Sin embargo, en cierta medida, esta generación, le ha dado como ninguna, peso a las palabras. Ahora, las palabras ya no son ligeras, los motes no son inocentes. Y en eso, tienen razón. Las supuestas bromas inofensivas nunca lo fueran, los apodos no son puros. Las palabras pesan y esta generación lo sabe. Como profe de Lexicología y Semiótica que este semestre soy, no puedo mas que otorgarles un buen grado de razón. Las palabras no son inocentes y es momento de volver a entenderlo. 

Ahora bien, eso no tiene que ver con la falta de tolerancia y el mal  manejo a los fracasos que esta generación pudiese o no tener. Esto es, a mi juicio, un asunto separado. Y ahí, debería ser inevitable voltear atrás. Inmediatamente atrás y ver a la llamada Generación X. Es decir, mi generación. Ese  grupo que nacimos a finales de los sesentas y hasta antes de los ochentas y preguntarnos qué demonios hicimos. Porque  sospecho que la Generación de Cristal, no apareció por generación espontánea. Alguien tuvo que haberlos hecho  creer que vivían adentro de un capelo, que todo les saldría bien siempre y que transitar en este mudo equivaldría a caminar sobre algodones con aroma a  pétalos de rosa. ¿Qué le hicimos a nuestros niños para hacerlos jóvenes de cristal? Quizá los sobreprotegimos, los bañamos en agua oxigenada y les dimos de comer tan desinfectadamente, que ahora los tumba cualquier virus. No los educamos con defensas suficientes, ni dejamos que crearan anticuerpos.

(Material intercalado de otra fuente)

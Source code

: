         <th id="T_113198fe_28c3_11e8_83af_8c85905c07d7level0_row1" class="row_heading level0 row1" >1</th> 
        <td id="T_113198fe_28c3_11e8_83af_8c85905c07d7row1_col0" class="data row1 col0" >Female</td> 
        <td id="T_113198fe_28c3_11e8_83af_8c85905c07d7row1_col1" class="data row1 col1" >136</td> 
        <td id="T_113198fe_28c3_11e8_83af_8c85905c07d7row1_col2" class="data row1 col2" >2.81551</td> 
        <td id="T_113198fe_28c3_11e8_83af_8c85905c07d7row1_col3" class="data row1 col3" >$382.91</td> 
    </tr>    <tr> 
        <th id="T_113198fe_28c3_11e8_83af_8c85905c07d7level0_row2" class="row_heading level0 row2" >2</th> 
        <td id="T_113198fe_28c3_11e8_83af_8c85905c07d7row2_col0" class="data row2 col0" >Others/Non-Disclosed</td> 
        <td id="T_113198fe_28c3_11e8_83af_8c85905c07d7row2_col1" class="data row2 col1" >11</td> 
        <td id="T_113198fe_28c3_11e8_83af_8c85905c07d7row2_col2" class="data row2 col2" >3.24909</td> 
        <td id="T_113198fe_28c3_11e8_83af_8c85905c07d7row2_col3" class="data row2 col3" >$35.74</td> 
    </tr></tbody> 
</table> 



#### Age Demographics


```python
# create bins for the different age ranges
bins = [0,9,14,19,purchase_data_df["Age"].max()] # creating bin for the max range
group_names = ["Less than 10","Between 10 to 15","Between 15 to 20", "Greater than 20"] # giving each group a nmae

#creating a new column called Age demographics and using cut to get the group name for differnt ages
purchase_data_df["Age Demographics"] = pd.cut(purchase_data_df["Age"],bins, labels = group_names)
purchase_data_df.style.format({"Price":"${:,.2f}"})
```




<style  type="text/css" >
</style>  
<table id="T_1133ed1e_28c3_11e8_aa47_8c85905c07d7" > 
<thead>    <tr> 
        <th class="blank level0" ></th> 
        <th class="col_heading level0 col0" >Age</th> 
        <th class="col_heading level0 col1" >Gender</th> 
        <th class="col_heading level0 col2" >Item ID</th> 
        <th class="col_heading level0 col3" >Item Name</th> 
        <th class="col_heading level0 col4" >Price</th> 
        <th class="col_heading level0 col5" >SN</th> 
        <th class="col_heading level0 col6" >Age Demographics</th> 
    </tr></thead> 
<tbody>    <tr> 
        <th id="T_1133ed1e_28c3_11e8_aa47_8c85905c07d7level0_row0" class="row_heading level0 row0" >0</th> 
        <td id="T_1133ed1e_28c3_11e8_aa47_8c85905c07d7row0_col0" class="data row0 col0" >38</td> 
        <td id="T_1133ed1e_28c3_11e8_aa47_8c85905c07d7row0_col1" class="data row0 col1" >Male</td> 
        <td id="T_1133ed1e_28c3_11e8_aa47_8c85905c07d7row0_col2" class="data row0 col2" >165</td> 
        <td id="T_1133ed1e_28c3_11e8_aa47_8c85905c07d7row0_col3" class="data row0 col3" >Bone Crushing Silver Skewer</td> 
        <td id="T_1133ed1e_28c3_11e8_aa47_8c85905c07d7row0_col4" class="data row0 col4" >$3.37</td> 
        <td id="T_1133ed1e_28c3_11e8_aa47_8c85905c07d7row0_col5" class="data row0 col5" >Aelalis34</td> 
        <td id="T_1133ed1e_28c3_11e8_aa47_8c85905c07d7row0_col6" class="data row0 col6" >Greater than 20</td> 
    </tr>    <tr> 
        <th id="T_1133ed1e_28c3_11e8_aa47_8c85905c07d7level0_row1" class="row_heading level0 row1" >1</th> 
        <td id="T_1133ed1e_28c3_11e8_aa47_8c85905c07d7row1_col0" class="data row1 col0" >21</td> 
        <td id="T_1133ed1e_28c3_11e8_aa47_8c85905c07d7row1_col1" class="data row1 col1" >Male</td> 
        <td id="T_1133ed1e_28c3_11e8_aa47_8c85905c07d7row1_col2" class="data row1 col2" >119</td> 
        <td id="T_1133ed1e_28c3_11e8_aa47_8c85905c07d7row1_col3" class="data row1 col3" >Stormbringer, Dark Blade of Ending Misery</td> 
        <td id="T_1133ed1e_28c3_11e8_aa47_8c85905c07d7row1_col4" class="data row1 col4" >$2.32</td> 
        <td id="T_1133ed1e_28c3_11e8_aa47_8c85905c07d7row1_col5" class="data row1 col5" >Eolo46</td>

Claro, ellos ya están grandes. No les quito responsabilidad.  Ya están en edad de tomar sus propias opiniones y defenderse por sí mismos, tomando la justa medida de las cosas. Ya nos son infantes, ya no les alcanza decir que fue culpa de sus papás o de sus maestros. 

Con todo y todo, pocas veces me he topado con una generación tan abierta a aceptar las cosas “no ordinarias” de la vida, y entender las diversidades (sí, porque hay muchas). Tampoco había lidiado con gente tan creativa, tan libre, tan soñadora, tan utópica, tan transparente. Dar clases a los cristalinos es un reto, pero también es también esperanzador. Ellos se imaginan un mundo distinto, más justo, más equitativo, más parejo para todos.  Ojalá lo logren.

Quién sabe cuándo y cómo conoceré a mis actuales alumnos en persona. Quizá nunca lo haga, porque la vida estudiantil se parte en semestres y se vive de día a día. Tengo esperanzas, sin embargo, de que cuando me los encuentre, comprobaré que están hechos de cristal templado.